For middle-class, English-speaking mothers such as myself, advice and reminders from popular magazines, schools, government ministries, and literacy organizations on how to carry out literacy work in the home is often considered an adequate form of intervention. Embedded in these curricular and policy thrusts is the assumption that parents have complete influence and control over their young children’s literacy development and that parental involvement in children’s literacy and formal education is a key lever for achieving social and economic equality. Yet the more that mothers’ labour is offered up as the solution to social inequality, the more we need to question the assumptions on which such assertions are built.

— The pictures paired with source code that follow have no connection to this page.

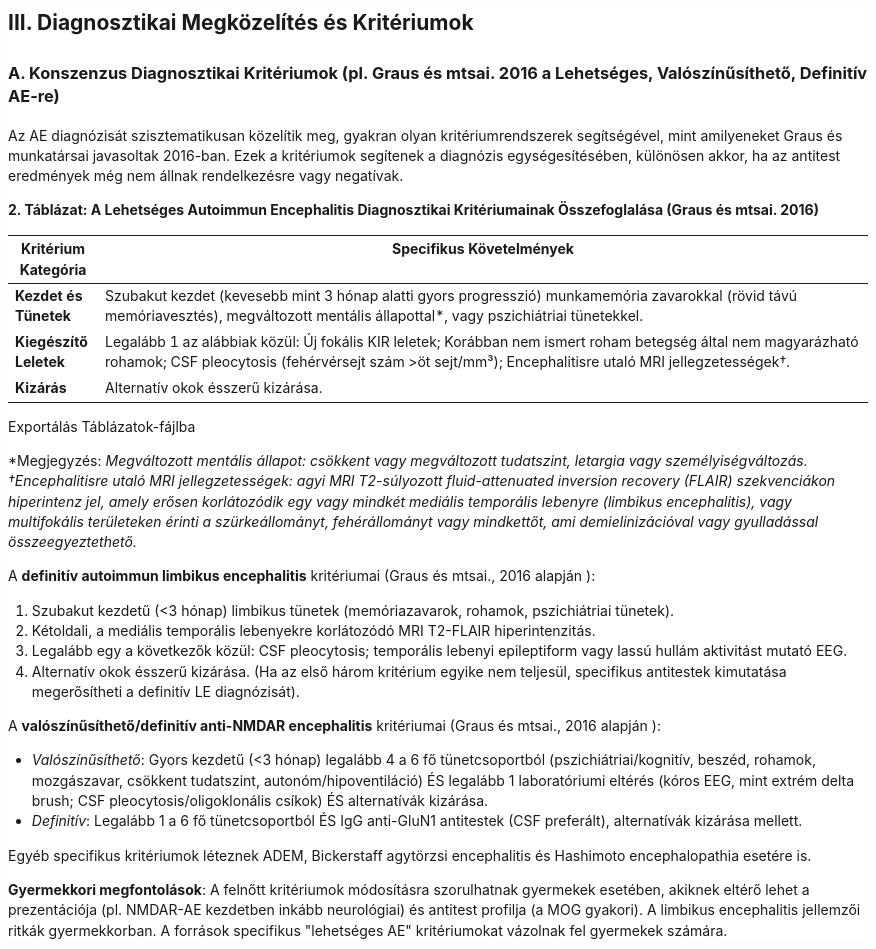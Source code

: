 ## III. Diagnosztikai Megközelítés és Kritériumok

### A. Konszenzus Diagnosztikai Kritériumok (pl. Graus és mtsai. 2016 a Lehetséges, Valószínűsíthető, Definitív AE-re)

Az AE diagnózisát szisztematikusan közelítik meg, gyakran olyan kritériumrendszerek segítségével, mint amilyeneket Graus és munkatársai javasoltak 2016-ban. Ezek a kritériumok segítenek a diagnózis egységesítésében, különösen akkor, ha az antitest eredmények még nem állnak rendelkezésre vagy negatívak.  

**2. Táblázat: A Lehetséges Autoimmun Encephalitis Diagnosztikai Kritériumainak Összefoglalása (Graus és mtsai. 2016)**

|Kritérium Kategória|Specifikus Követelmények|
|---|---|
|**Kezdet és Tünetek**|Szubakut kezdet (kevesebb mint 3 hónap alatti gyors progresszió) munkamemória zavarokkal (rövid távú memóriavesztés), megváltozott mentális állapottal*, vagy pszichiátriai tünetekkel.|
|**Kiegészítő Leletek**|Legalább 1 az alábbiak közül: Új fokális KIR leletek; Korábban nem ismert roham betegség által nem magyarázható rohamok; CSF pleocytosis (fehérvérsejt szám >öt sejt/mm³); Encephalitisre utaló MRI jellegzetességek†.|
|**Kizárás**|Alternatív okok ésszerű kizárása.|

Exportálás Táblázatok-fájlba

*Megjegyzés: _Megváltozott mentális állapot: csökkent vagy megváltozott tudatszint, letargia vagy személyiségváltozás. †Encephalitisre utaló MRI jellegzetességek: agyi MRI T2-súlyozott fluid-attenuated inversion recovery (FLAIR) szekvenciákon hiperintenz jel, amely erősen korlátozódik egy vagy mindkét mediális temporális lebenyre (limbikus encephalitis), vagy multifokális területeken érinti a szürkeállományt, fehérállományt vagy mindkettőt, ami demielinizációval vagy gyulladással összeegyeztethető._  

A **definitív autoimmun limbikus encephalitis** kritériumai (Graus és mtsai., 2016 alapján ):  

1. Szubakut kezdetű (<3 hónap) limbikus tünetek (memóriazavarok, rohamok, pszichiátriai tünetek).
2. Kétoldali, a mediális temporális lebenyekre korlátozódó MRI T2-FLAIR hiperintenzitás.
3. Legalább egy a következők közül: CSF pleocytosis; temporális lebenyi epileptiform vagy lassú hullám aktivitást mutató EEG.
4. Alternatív okok ésszerű kizárása. (Ha az első három kritérium egyike nem teljesül, specifikus antitestek kimutatása megerősítheti a definitív LE diagnózisát).

A **valószínűsíthető/definitív anti-NMDAR encephalitis** kritériumai (Graus és mtsai., 2016 alapján ):  

- _Valószínűsíthető_: Gyors kezdetű (<3 hónap) legalább 4 a 6 fő tünetcsoportból (pszichiátriai/kognitív, beszéd, rohamok, mozgászavar, csökkent tudatszint, autonóm/hipoventiláció) ÉS legalább 1 laboratóriumi eltérés (kóros EEG, mint extrém delta brush; CSF pleocytosis/oligoklonális csíkok) ÉS alternatívák kizárása.
- _Definitív_: Legalább 1 a 6 fő tünetcsoportból ÉS IgG anti-GluN1 antitestek (CSF preferált), alternatívák kizárása mellett.

Egyéb specifikus kritériumok léteznek ADEM, Bickerstaff agytörzsi encephalitis és Hashimoto encephalopathia esetére is.  

**Gyermekkori megfontolások**: A felnőtt kritériumok módosításra szorulhatnak gyermekek esetében, akiknek eltérő lehet a prezentációja (pl. NMDAR-AE kezdetben inkább neurológiai) és antitest profilja (a MOG gyakori). A limbikus encephalitis jellemzői ritkák gyermekkorban. A források specifikus "lehetséges AE" kritériumokat vázolnak fel gyermekek számára.  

The increased demands placed upon parents to support their children’s literacy at home and to oversee the school system are presented as a way of “empowering” parents to be involved “beyond the bake sale” (Raham, 2002, p. 5). However, as this study suggests, demands upon parents’ time, material resources, literacy and advocacy skills, and the inevitable privileging of the perspectives of those parents who have these resources and skills, are not fully considered in advice to parents or in educational policy reforms. In contrast, as Pat Guy’s comment suggests, parents negotiate literacy advice from the everyday, often lonely struggles to conform to mothering discourses in the context of shrinking resources and services available to mothers, families, and single parent-led families in particular. In this way, “Johnny’s reading”, mothers’ domestic literacy work, and society’s social and economic visions come together in literacy advice and constitute key themes in this study.

Aims of the study

This study seeks to understand how the work of mothering is discursively implicated in ideals surrounding children’s literacy acquisition. The study identifies in literacy advice the discursive formations that connect “ideal” mothering and “ideal” literacy practices in the home, and the strategies that help to keep these discourses in place. This builds on work of Griffith and Smith (1990; 1991; 2005) who identified a “mothering discourse” that organizes mothers’ relationships to schools, and indeed mothers’ own perceptions of their roles as their children’s first and most important educators. The historical and institutional shifts that have shaped Griffith and Smith’s concept of the mothering discourse is elaborated in Chapter Two, but Griffith and Smith summarize it thus: “In all its varieties, the mothering discourse has this in common — it requires the subordination of women’s unpaid labour and the conditions of her life to the ill-defined needs of her children’s development and of their schooling” (Griffith & Smith, 2005, p. 39).